> _How to complete this task_: With pictures left out, set down every record word for word.
══════════════════════════════
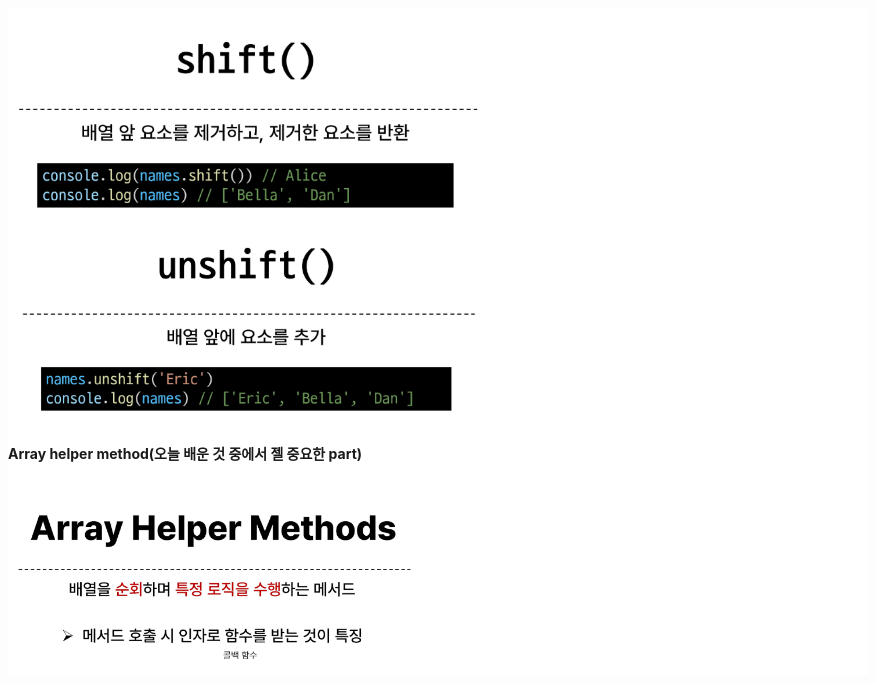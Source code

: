 <img src="1025_assets/2023-10-24-20-42-44-image.png" title="" alt="" width="482">
<img src="1025_assets/2023-10-24-20-42-55-image.png" title="" alt="" width="480">

#### Array helper method(오늘 배운 것 중에서 젤 중요한 part)

<img src="1025_assets/2023-10-24-20-43-22-image.png" title="" alt="" width="411">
══════════════════════════════
> _Answer to the exercise_:
Source code

: <img src="1025_assets/2023-10-24-20-42-44-image.png" title="" alt="" width="482">
<img src="1025_assets/2023-10-24-20-42-55-image.png" title="" alt="" width="480">

#### Array helper method(오늘 배운 것 중에서 젤 중요한 part)

<img src="1025_assets/2023-10-24-20-43-22-image.png" title="" alt="" width="411">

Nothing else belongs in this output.